EXERCISE INSTRUCTIONS: Whenever a line below holds the word "Builder", copy that line.

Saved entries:
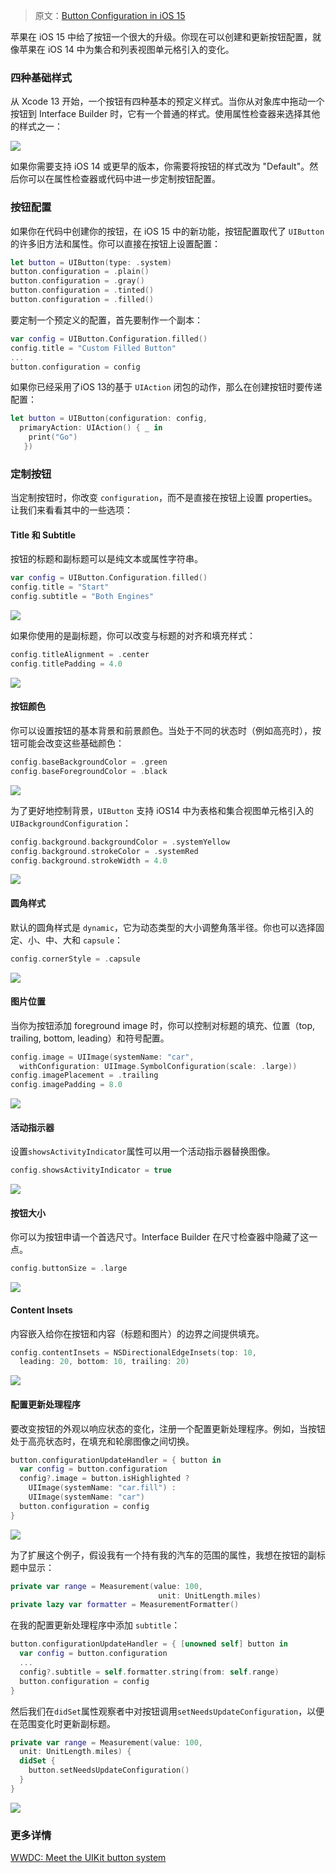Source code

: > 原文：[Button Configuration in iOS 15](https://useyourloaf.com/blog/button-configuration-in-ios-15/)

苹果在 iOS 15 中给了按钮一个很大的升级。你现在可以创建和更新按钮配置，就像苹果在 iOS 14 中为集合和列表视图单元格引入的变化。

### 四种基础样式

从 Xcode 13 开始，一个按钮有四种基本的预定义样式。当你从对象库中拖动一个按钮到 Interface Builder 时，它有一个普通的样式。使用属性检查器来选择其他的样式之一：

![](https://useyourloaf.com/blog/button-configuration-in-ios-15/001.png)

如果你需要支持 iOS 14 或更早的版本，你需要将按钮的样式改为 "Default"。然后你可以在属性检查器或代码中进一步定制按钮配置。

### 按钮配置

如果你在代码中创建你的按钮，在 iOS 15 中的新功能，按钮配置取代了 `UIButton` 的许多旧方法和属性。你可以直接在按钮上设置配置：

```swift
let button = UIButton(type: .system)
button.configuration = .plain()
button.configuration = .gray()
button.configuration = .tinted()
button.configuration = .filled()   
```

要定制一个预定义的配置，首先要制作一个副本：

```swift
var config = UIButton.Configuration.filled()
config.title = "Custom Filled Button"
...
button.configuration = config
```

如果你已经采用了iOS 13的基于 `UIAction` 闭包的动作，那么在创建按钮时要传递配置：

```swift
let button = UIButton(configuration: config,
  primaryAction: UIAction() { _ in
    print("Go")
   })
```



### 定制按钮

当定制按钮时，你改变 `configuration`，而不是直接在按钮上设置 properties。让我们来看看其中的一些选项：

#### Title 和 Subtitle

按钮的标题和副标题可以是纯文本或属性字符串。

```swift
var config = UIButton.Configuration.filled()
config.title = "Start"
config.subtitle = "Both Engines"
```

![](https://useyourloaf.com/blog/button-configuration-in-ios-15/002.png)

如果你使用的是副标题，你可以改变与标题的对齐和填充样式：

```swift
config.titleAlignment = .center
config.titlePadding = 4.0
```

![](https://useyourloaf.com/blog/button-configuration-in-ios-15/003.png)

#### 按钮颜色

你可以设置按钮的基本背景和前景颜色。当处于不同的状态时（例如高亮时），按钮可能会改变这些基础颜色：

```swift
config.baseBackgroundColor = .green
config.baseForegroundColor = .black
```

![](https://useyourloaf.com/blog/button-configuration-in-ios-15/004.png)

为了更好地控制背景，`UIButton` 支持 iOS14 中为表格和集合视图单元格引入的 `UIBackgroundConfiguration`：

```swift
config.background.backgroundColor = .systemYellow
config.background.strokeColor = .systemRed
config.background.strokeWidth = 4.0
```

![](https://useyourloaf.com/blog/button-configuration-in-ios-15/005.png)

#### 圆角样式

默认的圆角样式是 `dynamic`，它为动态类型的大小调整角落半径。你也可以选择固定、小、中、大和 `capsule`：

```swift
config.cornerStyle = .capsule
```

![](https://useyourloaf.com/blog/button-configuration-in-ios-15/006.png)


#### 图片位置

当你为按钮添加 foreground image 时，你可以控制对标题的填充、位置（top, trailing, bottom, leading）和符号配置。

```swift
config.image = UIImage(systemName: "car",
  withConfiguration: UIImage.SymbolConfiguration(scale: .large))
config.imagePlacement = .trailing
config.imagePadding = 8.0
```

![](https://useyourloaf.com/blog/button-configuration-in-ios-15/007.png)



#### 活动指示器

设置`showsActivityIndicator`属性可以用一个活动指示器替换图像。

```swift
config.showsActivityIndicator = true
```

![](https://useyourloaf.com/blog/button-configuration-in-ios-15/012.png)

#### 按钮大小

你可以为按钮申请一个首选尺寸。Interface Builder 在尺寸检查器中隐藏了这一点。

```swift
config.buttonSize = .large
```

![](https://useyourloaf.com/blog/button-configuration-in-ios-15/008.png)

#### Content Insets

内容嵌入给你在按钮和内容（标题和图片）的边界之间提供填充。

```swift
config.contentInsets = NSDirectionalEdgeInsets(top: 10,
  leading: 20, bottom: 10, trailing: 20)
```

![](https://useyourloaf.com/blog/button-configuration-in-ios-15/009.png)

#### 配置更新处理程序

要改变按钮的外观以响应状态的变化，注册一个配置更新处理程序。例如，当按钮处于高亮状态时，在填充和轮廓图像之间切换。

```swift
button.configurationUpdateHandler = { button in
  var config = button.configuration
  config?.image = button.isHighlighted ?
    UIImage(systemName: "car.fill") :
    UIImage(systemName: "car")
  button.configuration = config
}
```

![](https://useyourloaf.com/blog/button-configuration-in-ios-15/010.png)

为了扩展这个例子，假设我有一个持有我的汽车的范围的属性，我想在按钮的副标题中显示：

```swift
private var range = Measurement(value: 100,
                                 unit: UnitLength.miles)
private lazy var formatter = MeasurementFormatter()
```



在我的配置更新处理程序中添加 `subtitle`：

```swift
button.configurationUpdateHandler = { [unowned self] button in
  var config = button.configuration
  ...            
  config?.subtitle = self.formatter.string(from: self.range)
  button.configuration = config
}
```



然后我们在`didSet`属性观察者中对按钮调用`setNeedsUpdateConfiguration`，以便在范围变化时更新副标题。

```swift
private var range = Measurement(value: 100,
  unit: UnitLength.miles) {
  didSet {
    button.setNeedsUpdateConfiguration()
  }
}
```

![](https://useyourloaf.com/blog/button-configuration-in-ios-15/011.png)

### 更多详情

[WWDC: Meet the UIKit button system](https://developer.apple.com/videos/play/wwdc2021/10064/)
* * *
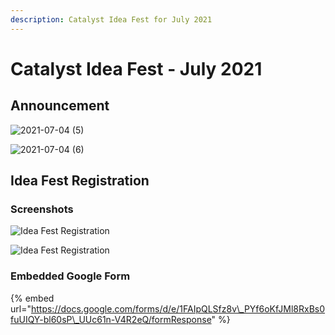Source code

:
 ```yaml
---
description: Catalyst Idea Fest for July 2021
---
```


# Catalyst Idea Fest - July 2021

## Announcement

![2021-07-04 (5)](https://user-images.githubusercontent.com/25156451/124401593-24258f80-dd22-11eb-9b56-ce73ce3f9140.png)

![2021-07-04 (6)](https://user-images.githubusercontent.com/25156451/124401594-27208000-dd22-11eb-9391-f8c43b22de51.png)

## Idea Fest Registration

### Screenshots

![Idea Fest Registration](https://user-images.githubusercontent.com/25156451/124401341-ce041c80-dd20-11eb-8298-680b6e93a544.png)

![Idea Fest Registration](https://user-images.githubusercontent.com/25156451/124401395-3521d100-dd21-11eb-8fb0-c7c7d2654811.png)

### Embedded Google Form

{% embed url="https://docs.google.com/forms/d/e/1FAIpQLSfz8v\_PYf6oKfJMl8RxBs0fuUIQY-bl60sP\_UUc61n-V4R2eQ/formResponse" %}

OUTPUT FOR THIS TASK:
从 Xcode 13 开始，一个按钮有四种基本的预定义样式。当你从对象库中拖动一个按钮到 Interface Builder 时，它有一个普通的样式。使用属性检查器来选择其他的样式之一：
你可以为按钮申请一个首选尺寸。Interface Builder 在尺寸检查器中隐藏了这一点。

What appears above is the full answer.